Whenever a line in the material below includes "return", copy that line.

-------------------------

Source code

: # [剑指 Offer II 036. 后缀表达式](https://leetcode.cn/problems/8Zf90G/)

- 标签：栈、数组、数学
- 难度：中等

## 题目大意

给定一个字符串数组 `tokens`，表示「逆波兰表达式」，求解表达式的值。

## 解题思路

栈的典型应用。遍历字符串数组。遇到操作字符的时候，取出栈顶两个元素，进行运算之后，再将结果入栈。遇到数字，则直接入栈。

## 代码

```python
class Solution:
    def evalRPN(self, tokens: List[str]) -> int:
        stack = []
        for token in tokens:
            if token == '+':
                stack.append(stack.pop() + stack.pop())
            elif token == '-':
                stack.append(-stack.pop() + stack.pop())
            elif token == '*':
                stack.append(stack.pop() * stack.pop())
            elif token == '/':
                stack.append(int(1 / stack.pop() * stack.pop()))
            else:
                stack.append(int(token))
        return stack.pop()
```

-------------------------

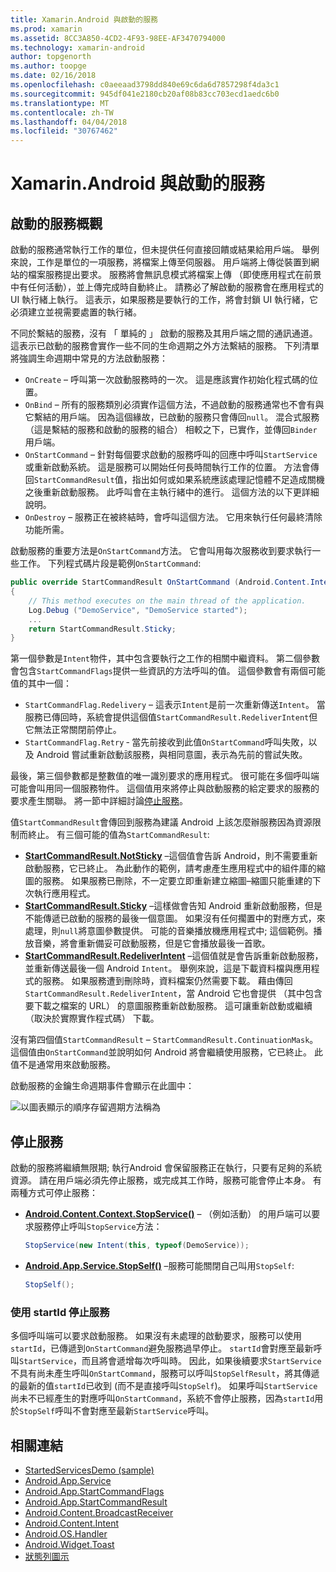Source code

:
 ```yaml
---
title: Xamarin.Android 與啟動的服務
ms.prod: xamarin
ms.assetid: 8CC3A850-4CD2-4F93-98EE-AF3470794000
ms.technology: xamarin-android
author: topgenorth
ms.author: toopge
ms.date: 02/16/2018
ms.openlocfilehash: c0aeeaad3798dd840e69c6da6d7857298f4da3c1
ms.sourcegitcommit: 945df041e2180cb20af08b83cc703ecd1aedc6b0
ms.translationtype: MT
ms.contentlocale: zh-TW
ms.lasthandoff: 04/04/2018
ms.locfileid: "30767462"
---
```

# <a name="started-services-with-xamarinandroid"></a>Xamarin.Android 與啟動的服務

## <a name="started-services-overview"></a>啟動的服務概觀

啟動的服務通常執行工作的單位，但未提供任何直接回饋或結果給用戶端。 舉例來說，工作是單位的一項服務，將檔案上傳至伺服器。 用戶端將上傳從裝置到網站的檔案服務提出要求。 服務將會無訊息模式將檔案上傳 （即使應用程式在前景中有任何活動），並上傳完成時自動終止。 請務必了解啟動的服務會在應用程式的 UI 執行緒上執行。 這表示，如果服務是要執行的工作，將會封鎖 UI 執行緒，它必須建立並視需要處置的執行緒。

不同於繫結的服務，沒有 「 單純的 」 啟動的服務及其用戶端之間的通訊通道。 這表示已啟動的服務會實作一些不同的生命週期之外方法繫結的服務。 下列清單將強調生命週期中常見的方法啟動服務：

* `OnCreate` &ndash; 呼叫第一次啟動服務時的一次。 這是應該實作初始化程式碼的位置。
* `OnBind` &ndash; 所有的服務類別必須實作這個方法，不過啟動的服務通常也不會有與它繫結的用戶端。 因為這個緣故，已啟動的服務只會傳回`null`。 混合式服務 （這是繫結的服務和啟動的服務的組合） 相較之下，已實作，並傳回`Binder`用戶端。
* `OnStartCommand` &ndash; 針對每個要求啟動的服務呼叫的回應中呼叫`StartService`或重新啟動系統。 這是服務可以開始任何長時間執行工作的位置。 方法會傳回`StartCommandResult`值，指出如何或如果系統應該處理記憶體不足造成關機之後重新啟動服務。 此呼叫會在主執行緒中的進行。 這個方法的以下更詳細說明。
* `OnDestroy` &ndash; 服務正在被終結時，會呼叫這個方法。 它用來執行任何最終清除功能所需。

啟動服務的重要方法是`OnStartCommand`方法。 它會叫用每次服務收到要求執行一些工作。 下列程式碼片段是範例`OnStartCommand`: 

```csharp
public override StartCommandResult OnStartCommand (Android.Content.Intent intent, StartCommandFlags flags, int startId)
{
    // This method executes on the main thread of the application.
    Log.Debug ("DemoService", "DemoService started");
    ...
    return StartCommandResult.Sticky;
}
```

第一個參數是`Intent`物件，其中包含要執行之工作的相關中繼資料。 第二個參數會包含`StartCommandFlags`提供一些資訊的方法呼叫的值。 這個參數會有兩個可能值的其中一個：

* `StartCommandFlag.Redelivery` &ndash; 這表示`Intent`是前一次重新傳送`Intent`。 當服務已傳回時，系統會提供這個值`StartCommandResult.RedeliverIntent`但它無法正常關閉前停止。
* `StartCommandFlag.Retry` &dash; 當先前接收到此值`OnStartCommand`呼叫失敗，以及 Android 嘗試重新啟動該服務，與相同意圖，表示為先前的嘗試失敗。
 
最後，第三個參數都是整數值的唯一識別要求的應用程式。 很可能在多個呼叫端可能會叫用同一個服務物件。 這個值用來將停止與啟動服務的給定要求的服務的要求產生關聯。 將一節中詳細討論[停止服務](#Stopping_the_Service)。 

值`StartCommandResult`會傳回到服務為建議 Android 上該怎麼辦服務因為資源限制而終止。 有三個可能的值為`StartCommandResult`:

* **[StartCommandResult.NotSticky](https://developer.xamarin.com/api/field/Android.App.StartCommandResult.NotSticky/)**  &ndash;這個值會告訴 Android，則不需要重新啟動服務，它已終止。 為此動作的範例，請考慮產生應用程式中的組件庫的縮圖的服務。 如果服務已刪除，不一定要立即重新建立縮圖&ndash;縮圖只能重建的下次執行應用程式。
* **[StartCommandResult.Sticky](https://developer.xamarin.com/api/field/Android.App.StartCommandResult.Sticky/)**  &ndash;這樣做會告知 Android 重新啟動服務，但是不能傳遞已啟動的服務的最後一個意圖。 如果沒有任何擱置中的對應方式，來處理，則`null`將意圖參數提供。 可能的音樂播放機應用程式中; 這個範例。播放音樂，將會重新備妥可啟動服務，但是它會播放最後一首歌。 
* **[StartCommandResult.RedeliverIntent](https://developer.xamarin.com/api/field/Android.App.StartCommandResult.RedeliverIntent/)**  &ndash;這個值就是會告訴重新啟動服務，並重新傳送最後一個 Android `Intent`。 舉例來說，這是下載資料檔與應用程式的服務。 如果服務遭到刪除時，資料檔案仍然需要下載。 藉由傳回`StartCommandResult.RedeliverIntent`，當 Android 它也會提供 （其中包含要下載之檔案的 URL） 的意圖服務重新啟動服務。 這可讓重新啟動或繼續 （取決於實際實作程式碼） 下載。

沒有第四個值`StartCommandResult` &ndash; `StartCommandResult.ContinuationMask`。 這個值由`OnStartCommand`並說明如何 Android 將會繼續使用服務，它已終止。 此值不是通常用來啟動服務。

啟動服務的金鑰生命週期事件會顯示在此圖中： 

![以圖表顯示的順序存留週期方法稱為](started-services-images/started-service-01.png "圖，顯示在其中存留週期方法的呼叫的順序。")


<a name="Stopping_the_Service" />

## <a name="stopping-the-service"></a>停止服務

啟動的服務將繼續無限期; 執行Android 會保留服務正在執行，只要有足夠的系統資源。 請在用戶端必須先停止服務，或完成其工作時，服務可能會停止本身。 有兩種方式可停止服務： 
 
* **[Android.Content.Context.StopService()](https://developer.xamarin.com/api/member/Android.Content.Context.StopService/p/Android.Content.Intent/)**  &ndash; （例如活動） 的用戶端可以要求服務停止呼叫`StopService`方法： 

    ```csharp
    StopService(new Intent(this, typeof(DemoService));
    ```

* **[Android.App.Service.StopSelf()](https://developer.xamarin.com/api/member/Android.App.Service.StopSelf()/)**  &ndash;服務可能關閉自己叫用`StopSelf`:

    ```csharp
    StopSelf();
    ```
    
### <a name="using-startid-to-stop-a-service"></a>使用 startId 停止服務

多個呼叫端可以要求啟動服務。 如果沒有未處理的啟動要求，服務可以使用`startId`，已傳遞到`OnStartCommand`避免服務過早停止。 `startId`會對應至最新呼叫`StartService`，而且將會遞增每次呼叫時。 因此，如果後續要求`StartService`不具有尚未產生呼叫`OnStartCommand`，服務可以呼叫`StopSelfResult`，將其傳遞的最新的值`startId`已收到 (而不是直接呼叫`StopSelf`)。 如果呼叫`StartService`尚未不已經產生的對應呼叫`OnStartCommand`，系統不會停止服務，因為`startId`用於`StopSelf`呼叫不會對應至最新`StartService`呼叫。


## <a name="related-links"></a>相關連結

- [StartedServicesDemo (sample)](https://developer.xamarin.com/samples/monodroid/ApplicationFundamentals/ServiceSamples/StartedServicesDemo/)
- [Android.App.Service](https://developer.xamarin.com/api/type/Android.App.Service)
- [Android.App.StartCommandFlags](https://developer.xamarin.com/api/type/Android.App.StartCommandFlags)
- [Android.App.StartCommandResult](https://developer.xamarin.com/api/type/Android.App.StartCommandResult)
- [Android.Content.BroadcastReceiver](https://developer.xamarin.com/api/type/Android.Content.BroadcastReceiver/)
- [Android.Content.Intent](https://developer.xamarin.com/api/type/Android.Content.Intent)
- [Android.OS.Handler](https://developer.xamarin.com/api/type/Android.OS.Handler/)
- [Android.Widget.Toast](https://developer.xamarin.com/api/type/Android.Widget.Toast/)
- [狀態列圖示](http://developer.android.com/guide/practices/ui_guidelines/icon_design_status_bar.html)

-------------------------

ANSWER SPACE →
        return stack.pop()
    return StartCommandResult.Sticky;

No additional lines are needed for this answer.